## Task statement
Every line in the data below that has the word "might" should be returned.

## Data supplied

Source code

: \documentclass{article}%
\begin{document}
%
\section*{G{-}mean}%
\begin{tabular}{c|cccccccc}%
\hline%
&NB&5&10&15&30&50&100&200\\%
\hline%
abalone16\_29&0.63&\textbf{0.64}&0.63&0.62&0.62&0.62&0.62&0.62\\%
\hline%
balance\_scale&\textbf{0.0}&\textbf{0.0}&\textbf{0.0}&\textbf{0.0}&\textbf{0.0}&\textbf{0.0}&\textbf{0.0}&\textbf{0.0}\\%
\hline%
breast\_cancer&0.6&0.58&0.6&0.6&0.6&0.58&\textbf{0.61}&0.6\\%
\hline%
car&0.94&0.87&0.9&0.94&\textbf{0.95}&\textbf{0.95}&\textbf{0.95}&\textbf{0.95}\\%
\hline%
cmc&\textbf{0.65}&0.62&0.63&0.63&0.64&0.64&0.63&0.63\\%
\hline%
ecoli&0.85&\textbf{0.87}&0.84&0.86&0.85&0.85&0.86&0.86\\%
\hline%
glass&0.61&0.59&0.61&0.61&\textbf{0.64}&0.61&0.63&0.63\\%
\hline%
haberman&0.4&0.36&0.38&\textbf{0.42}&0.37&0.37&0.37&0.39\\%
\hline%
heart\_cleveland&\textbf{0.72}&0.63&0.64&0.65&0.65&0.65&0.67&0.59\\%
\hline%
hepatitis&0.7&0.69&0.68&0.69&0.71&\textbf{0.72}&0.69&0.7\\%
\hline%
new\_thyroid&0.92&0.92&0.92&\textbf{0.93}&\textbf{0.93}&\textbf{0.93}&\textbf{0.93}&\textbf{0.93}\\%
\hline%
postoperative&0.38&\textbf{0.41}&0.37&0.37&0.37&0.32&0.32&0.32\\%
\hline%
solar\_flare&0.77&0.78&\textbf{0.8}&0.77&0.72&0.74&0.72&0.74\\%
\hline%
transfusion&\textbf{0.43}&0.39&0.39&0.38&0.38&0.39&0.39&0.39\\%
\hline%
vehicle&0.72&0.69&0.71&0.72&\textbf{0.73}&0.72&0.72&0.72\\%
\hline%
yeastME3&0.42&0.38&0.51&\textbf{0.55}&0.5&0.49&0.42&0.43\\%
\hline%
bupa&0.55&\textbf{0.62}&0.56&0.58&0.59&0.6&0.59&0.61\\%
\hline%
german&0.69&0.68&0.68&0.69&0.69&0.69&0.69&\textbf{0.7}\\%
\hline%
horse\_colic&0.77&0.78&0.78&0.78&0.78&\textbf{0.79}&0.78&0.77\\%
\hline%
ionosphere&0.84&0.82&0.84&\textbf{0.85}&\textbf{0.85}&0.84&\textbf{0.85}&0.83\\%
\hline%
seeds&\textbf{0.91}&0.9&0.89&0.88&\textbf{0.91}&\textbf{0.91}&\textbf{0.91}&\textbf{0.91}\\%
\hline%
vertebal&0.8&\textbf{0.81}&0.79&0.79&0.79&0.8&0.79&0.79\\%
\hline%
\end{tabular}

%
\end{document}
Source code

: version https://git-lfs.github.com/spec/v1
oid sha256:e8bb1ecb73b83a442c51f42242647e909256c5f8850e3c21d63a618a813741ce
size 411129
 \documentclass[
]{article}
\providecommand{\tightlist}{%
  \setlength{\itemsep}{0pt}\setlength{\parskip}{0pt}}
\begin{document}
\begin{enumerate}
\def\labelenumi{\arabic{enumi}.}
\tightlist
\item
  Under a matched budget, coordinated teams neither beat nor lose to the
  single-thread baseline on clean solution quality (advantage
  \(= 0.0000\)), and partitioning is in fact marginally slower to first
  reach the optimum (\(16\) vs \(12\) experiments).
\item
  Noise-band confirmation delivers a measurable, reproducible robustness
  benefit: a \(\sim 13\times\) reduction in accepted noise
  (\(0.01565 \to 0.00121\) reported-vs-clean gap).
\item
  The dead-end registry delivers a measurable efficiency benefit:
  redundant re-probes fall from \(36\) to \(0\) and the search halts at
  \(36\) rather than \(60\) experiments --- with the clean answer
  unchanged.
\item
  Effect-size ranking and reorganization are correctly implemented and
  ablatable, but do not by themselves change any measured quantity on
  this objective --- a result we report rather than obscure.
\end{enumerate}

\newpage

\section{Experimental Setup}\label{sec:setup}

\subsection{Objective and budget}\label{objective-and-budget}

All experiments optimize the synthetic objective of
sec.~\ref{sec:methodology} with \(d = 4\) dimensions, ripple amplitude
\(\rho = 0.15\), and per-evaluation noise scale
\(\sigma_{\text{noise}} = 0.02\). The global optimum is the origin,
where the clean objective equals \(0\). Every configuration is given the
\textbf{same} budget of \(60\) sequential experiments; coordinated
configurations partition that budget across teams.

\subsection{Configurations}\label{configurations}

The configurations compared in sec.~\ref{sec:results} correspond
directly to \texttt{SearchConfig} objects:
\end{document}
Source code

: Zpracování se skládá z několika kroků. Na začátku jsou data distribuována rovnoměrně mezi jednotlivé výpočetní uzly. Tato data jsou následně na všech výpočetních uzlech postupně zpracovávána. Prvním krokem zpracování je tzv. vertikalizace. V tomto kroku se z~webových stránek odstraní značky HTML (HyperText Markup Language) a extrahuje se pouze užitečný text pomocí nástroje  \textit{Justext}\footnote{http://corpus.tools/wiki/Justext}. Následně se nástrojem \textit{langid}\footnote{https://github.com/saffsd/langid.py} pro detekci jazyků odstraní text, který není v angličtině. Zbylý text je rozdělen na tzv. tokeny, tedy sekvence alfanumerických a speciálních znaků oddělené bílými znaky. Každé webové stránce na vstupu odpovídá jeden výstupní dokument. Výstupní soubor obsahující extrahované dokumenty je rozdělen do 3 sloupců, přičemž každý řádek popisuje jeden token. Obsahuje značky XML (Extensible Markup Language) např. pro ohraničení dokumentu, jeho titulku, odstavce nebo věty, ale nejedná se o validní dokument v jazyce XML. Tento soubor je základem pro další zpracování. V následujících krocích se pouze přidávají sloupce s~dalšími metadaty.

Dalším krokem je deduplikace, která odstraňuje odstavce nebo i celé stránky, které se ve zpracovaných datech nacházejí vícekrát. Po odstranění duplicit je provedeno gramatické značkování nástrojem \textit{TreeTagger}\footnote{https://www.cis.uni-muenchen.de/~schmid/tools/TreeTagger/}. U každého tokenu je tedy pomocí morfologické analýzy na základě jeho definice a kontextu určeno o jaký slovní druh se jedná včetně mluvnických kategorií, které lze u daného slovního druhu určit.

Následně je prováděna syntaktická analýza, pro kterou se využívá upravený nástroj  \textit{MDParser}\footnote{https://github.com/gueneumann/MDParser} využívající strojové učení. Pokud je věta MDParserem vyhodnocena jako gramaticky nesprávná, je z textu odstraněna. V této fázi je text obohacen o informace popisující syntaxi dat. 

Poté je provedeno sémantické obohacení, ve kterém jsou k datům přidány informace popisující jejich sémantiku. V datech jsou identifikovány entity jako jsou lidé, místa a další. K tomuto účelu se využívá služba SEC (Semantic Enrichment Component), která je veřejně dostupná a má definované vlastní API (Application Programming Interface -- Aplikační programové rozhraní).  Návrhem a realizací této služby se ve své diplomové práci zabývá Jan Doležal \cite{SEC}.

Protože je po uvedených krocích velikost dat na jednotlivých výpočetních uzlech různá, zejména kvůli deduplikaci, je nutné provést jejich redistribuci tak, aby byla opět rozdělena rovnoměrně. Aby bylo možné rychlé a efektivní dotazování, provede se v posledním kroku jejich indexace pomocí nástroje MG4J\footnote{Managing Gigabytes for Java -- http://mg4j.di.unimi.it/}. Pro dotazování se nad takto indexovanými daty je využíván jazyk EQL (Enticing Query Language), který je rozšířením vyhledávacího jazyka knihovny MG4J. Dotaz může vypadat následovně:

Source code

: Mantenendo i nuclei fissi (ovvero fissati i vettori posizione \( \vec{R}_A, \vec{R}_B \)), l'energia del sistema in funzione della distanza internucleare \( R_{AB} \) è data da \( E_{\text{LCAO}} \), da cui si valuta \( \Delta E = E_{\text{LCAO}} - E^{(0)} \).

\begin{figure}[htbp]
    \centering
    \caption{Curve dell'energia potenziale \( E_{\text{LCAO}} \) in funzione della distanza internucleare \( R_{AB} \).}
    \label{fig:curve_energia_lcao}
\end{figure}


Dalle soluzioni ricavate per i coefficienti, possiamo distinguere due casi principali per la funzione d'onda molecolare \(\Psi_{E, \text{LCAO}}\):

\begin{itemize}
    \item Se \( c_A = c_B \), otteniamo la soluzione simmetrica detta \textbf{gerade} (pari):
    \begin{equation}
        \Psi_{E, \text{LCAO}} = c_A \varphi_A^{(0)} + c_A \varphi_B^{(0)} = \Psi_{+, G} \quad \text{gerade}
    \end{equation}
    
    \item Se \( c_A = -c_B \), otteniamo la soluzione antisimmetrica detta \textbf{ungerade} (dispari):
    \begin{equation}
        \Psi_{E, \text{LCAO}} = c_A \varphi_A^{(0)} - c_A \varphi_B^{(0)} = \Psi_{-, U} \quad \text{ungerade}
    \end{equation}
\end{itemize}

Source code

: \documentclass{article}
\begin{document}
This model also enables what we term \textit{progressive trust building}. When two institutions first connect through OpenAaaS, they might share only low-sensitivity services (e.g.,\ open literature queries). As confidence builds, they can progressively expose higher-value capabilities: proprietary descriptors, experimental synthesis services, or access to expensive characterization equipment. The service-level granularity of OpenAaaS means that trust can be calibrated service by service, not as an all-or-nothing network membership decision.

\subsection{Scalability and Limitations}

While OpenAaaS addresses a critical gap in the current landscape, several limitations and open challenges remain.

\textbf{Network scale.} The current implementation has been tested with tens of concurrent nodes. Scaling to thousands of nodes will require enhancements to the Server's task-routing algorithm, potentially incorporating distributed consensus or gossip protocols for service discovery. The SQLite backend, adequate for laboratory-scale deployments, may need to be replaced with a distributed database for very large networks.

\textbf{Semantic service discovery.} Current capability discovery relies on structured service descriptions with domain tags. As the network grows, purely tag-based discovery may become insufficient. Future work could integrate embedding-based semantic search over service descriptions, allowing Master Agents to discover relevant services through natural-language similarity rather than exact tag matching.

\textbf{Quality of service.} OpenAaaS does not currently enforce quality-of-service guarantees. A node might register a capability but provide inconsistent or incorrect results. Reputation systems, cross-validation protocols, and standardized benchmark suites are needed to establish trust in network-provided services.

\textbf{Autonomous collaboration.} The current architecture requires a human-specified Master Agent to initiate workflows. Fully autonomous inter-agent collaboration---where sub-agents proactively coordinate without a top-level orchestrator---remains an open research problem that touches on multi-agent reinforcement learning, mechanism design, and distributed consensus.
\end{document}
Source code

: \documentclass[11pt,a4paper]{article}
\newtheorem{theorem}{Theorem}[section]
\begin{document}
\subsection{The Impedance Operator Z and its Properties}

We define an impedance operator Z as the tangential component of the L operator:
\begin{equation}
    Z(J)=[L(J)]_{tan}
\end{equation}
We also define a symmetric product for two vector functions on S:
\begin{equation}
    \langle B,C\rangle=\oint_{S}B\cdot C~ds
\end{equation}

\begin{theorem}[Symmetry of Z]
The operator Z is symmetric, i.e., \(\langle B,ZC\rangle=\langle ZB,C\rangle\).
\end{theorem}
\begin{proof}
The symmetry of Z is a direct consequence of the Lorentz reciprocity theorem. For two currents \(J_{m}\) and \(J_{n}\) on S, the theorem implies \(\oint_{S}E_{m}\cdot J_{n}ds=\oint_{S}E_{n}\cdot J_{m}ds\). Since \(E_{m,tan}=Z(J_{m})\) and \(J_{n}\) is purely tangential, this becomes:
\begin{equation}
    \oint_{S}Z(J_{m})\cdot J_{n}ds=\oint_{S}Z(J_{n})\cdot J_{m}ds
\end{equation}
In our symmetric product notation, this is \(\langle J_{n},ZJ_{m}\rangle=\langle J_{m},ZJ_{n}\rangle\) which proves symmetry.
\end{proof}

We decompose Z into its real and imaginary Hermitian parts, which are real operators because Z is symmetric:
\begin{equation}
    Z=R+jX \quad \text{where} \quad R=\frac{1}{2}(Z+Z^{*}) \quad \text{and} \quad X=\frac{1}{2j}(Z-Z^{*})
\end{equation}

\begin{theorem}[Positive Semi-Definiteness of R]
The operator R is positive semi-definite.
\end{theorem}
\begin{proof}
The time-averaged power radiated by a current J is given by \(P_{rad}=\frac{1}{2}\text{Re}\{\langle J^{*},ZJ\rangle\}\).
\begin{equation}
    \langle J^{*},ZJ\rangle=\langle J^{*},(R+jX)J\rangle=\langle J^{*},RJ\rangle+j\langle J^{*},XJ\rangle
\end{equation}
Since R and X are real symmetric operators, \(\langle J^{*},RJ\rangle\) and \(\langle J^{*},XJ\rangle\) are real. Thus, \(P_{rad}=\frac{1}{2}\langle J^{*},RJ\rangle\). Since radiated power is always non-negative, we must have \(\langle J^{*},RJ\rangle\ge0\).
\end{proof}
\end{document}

## Answer to the problem
This model also enables what we term \textit{progressive trust building}. When two institutions first connect through OpenAaaS, they might share only low-sensitivity services (e.g.,\ open literature queries). As confidence builds, they can progressively expose higher-value capabilities: proprietary descriptors, experimental synthesis services, or access to expensive characterization equipment. The service-level granularity of OpenAaaS means that trust can be calibrated service by service, not as an all-or-nothing network membership decision.
\textbf{Quality of service.} OpenAaaS does not currently enforce quality-of-service guarantees. A node might register a capability but provide inconsistent or incorrect results. Reputation systems, cross-validation protocols, and standardized benchmark suites are needed to establish trust in network-provided services.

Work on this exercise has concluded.